Query Generation for Database Testing Via Machine Learning
Date
Authors
Journal Title
Journal ISSN
Volume Title
Publisher
Abstract
Modern database management systems (DBMSs) are important to data-driven applications. However, testing DBMS bugs is still a challenging task as the DBMS is a very complex system. Bugs in the DBMS often appear only under specific execution plan patterns, such as nested-loop joins combined with aggregation. Reproducing such bugs requires generating SQL queries whose execution plans contain the pattern that triggers the bug. Existing rule-based query generators and learning-based approaches both fail to generate queries under the execution plan pattern constraint. To overcome this limitation, we propose QueryMorpher, a plan-driven query generation framework that generates SQL queries from the problematic execution plan that triggers the bug. QueryMorpher begins with a problematic execution plan and a plan pattern that triggers the bug, and implements a sequence of learned plan mutation operations guided by a sequence-to-sequence model. The mutated plan is then translated back into SQL by using a plan-to-query translation module, which guarantees that the resulting query reproduces the desired execution plan while remaining syntactically and semantically valid.

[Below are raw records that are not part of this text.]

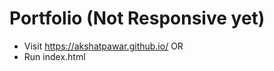 # Portfolio (Not Responsive yet)

* Visit https://akshatpawar.github.io/ 
      OR
* Run index.html

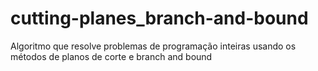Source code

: # cutting-planes_branch-and-bound
Algoritmo que resolve problemas de programação inteiras usando os métodos de planos de corte e branch and bound

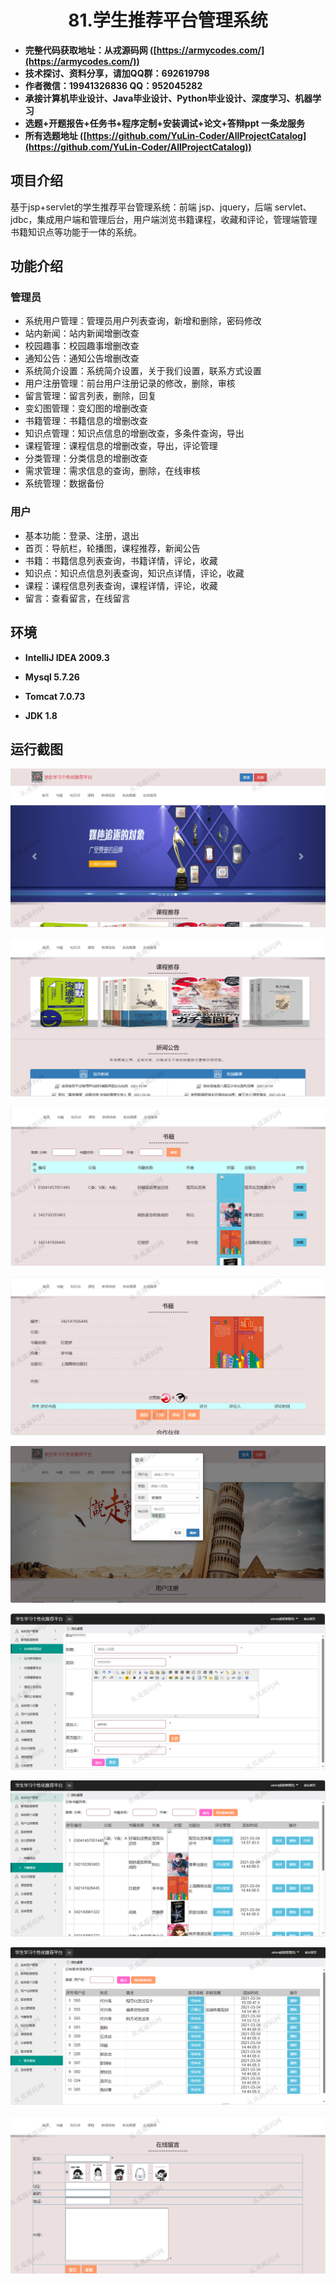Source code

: <p><h1 align="center">81.学生推荐平台管理系统</h1></p>

- <b>完整代码获取地址：从戎源码网 ([https://armycodes.com/](https://armycodes.com/))</b>
- <b>技术探讨、资料分享，请加QQ群：692619798</b> 
- <b>作者微信：19941326836  QQ：952045282</b> 
- <b>承接计算机毕业设计、Java毕业设计、Python毕业设计、深度学习、机器学习</b>
- <b>选题+开题报告+任务书+程序定制+安装调试+论文+答辩ppt 一条龙服务</b>
- <b>所有选题地址 ([https://github.com/YuLin-Coder/AllProjectCatalog](https://github.com/YuLin-Coder/AllProjectCatalog)) </b>

## 项目介绍
基于jsp+servlet的学生推荐平台管理系统：前端 jsp、jquery，后端 servlet、jdbc，集成用户端和管理后台，用户端浏览书籍课程，收藏和评论，管理端管理书籍知识点等功能于一体的系统。

## 功能介绍

### 管理员

- 系统用户管理：管理员用户列表查询，新增和删除，密码修改
- 站内新闻：站内新闻增删改查
- 校园趣事：校园趣事增删改查
- 通知公告：通知公告增删改查
- 系统简介设置：系统简介设置，关于我们设置，联系方式设置
- 用户注册管理：前台用户注册记录的修改，删除，审核
- 留言管理：留言列表，删除，回复
- 变幻图管理：变幻图的增删改查
- 书籍管理：书籍信息的增删改查
- 知识点管理：知识点信息的增删改查，多条件查询，导出
- 课程管理：课程信息的增删改查，导出，评论管理
- 分类管理：分类信息的增删改查
- 需求管理：需求信息的查询，删除，在线审核
- 系统管理：数据备份

### 用户

- 基本功能：登录、注册，退出
- 首页：导航栏，轮播图，课程推荐，新闻公告
- 书籍：书籍信息列表查询，书籍详情，评论，收藏
- 知识点：知识点信息列表查询，知识点详情，评论，收藏
- 课程：课程信息列表查询，课程详情，评论，收藏
- 留言：查看留言，在线留言

## 环境

- <b>IntelliJ IDEA 2009.3</b>

- <b>Mysql 5.7.26</b>

- <b>Tomcat 7.0.73</b>

- <b>JDK 1.8</b>

## 运行截图
![](screenshot/1.png)

![](screenshot/2.png)

![](screenshot/3.png)

![](screenshot/4.png)

![](screenshot/5.png)

![](screenshot/6.png)

![](screenshot/7.png)

![](screenshot/8.png)

![](screenshot/9.png)

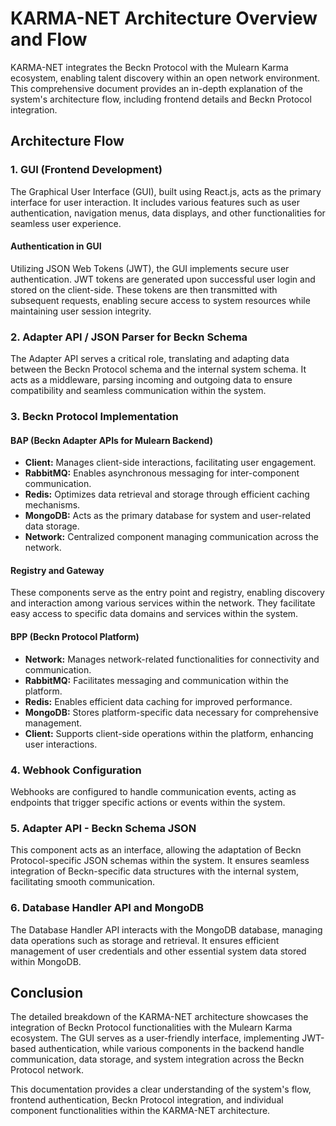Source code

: # KARMA-NET Architecture Overview and Flow

KARMA-NET integrates the Beckn Protocol with the Mulearn Karma ecosystem, enabling talent discovery within an open network environment. This comprehensive document provides an in-depth explanation of the system's architecture flow, including frontend details and Beckn Protocol integration.

## Architecture Flow

### 1. GUI (Frontend Development)

The Graphical User Interface (GUI), built using React.js, acts as the primary interface for user interaction. It includes various features such as user authentication, navigation menus, data displays, and other functionalities for seamless user experience.

#### Authentication in GUI

Utilizing JSON Web Tokens (JWT), the GUI implements secure user authentication. JWT tokens are generated upon successful user login and stored on the client-side. These tokens are then transmitted with subsequent requests, enabling secure access to system resources while maintaining user session integrity.

### 2. Adapter API / JSON Parser for Beckn Schema

The Adapter API serves a critical role, translating and adapting data between the Beckn Protocol schema and the internal system schema. It acts as a middleware, parsing incoming and outgoing data to ensure compatibility and seamless communication within the system.

### 3. Beckn Protocol Implementation

#### BAP (Beckn Adapter APIs for Mulearn Backend)

- **Client:** Manages client-side interactions, facilitating user engagement.
- **RabbitMQ:** Enables asynchronous messaging for inter-component communication.
- **Redis:** Optimizes data retrieval and storage through efficient caching mechanisms.
- **MongoDB:** Acts as the primary database for system and user-related data storage.
- **Network:** Centralized component managing communication across the network.

#### Registry and Gateway

These components serve as the entry point and registry, enabling discovery and interaction among various services within the network. They facilitate easy access to specific data domains and services within the system.

#### BPP (Beckn Protocol Platform)

- **Network:** Manages network-related functionalities for connectivity and communication.
- **RabbitMQ:** Facilitates messaging and communication within the platform.
- **Redis:** Enables efficient data caching for improved performance.
- **MongoDB:** Stores platform-specific data necessary for comprehensive management.
- **Client:** Supports client-side operations within the platform, enhancing user interactions.

### 4. Webhook Configuration

Webhooks are configured to handle communication events, acting as endpoints that trigger specific actions or events within the system.

### 5. Adapter API - Beckn Schema JSON

This component acts as an interface, allowing the adaptation of Beckn Protocol-specific JSON schemas within the system. It ensures seamless integration of Beckn-specific data structures with the internal system, facilitating smooth communication.

### 6. Database Handler API and MongoDB

The Database Handler API interacts with the MongoDB database, managing data operations such as storage and retrieval. It ensures efficient management of user credentials and other essential system data stored within MongoDB.

## Conclusion

The detailed breakdown of the KARMA-NET architecture showcases the integration of Beckn Protocol functionalities with the Mulearn Karma ecosystem. The GUI serves as a user-friendly interface, implementing JWT-based authentication, while various components in the backend handle communication, data storage, and system integration across the Beckn Protocol network.

This documentation provides a clear understanding of the system's flow, frontend authentication, Beckn Protocol integration, and individual component functionalities within the KARMA-NET architecture.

Experimental results demonstrate that QueryMorpher can generate diverse and valid queries whose execution plans contain the user-defined patterns. On TPC-H, QueryMorpher achieves a target-pattern rate of 0.6 vs 0.4 for the best baseline, while maintaining 10% higher plan diversity under the same budget. On TPC-DS, QueryMorpher achieves similar improvements, indicating that QueryMorpher is stable on different database schemas. By bridging the gap between query generation and query execution plan control, QueryMorpher enables automated and controllable DBMS testing.